# [Task directions]
If a line in the entries below holds the string "series", copy it.

# [Material to process]
====

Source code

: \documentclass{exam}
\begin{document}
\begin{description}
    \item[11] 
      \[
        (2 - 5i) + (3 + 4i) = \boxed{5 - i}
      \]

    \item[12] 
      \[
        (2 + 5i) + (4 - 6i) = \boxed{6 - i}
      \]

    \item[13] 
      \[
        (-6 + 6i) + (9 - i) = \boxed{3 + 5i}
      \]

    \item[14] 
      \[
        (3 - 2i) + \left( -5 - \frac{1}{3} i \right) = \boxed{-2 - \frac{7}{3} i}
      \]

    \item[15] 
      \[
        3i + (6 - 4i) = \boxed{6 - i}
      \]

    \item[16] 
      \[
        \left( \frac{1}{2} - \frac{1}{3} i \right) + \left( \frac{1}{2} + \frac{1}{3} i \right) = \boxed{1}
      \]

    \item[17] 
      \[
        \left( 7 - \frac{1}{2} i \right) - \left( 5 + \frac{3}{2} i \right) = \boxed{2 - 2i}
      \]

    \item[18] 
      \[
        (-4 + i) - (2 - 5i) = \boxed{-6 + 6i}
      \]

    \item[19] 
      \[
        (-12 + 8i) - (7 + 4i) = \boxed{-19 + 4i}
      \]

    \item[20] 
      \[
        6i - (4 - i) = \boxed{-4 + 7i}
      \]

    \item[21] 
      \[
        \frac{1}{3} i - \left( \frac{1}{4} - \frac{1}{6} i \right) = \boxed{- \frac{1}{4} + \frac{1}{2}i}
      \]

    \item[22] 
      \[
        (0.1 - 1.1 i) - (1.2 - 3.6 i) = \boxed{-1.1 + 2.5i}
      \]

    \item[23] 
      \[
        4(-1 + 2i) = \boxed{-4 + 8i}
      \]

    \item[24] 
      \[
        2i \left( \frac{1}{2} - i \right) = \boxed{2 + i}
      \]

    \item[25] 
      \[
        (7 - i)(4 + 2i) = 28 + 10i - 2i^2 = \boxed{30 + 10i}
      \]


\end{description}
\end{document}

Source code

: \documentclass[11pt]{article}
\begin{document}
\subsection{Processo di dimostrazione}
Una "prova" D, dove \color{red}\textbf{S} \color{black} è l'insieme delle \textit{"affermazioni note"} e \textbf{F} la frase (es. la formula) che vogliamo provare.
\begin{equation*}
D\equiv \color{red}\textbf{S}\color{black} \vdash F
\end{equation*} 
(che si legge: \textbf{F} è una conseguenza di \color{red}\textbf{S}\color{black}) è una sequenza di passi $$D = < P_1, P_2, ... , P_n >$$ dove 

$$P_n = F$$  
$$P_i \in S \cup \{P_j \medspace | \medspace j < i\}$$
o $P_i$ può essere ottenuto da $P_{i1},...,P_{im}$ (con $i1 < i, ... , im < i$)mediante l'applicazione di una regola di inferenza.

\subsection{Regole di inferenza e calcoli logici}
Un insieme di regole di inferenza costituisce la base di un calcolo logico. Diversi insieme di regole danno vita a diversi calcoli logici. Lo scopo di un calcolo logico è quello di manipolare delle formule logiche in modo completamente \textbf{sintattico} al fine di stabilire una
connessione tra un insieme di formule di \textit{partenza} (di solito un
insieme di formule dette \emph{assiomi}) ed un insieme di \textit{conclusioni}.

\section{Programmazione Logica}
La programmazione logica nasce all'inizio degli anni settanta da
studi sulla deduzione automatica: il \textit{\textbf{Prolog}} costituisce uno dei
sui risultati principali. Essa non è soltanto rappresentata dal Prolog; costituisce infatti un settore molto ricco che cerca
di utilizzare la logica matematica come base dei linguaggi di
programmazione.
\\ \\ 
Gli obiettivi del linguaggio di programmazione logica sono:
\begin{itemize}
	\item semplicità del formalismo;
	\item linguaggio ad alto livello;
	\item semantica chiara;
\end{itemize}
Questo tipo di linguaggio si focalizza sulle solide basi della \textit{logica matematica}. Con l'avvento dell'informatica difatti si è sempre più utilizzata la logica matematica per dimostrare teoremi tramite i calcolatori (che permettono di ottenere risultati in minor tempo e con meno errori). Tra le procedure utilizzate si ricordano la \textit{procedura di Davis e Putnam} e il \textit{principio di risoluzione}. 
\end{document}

====

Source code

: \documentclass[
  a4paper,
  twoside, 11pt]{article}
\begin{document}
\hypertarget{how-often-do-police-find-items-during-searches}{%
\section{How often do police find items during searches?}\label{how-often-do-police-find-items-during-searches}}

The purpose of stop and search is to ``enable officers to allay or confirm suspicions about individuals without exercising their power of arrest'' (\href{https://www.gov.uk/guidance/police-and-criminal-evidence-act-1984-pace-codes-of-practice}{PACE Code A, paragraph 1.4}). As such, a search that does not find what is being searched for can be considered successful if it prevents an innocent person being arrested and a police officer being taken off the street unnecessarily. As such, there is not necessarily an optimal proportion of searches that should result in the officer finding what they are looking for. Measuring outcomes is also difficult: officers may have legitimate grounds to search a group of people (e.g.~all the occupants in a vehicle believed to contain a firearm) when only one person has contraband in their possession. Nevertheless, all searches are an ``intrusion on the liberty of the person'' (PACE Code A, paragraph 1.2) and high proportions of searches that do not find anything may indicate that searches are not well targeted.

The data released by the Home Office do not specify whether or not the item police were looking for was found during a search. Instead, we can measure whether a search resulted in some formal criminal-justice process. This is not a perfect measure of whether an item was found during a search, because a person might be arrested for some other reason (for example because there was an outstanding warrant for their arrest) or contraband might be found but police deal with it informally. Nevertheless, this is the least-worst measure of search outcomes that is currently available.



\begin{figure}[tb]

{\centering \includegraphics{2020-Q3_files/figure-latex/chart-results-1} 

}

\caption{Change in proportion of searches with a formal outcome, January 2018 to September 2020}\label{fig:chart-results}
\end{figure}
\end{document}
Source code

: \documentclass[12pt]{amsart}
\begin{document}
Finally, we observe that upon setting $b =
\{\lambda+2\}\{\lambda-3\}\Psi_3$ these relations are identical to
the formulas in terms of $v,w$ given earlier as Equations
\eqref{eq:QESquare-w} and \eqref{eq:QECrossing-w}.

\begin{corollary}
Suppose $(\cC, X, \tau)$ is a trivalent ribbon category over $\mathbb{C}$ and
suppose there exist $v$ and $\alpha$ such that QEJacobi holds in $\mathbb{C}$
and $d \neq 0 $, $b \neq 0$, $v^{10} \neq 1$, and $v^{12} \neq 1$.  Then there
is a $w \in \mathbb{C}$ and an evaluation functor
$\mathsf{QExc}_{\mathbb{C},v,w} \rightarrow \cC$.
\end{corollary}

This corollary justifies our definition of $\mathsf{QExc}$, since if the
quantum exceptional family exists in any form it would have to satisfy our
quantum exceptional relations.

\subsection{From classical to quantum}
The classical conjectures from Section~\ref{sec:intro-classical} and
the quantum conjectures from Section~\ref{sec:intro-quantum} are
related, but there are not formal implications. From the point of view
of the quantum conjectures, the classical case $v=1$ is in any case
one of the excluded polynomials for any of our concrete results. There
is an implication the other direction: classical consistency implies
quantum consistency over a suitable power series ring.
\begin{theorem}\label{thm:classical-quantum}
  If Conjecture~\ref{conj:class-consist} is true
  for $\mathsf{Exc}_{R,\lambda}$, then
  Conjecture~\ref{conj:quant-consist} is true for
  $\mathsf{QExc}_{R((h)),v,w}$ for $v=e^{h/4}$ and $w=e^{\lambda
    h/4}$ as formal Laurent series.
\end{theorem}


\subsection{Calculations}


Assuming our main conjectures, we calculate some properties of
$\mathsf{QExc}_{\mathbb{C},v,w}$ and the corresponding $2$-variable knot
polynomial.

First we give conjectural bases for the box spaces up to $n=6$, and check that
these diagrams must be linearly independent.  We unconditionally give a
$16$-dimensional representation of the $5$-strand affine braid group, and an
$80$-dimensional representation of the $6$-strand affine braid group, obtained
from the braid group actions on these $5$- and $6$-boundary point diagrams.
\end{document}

====

# [Answer to the problem]
quantum consistency over a suitable power series ring.
    h/4}$ as formal Laurent series.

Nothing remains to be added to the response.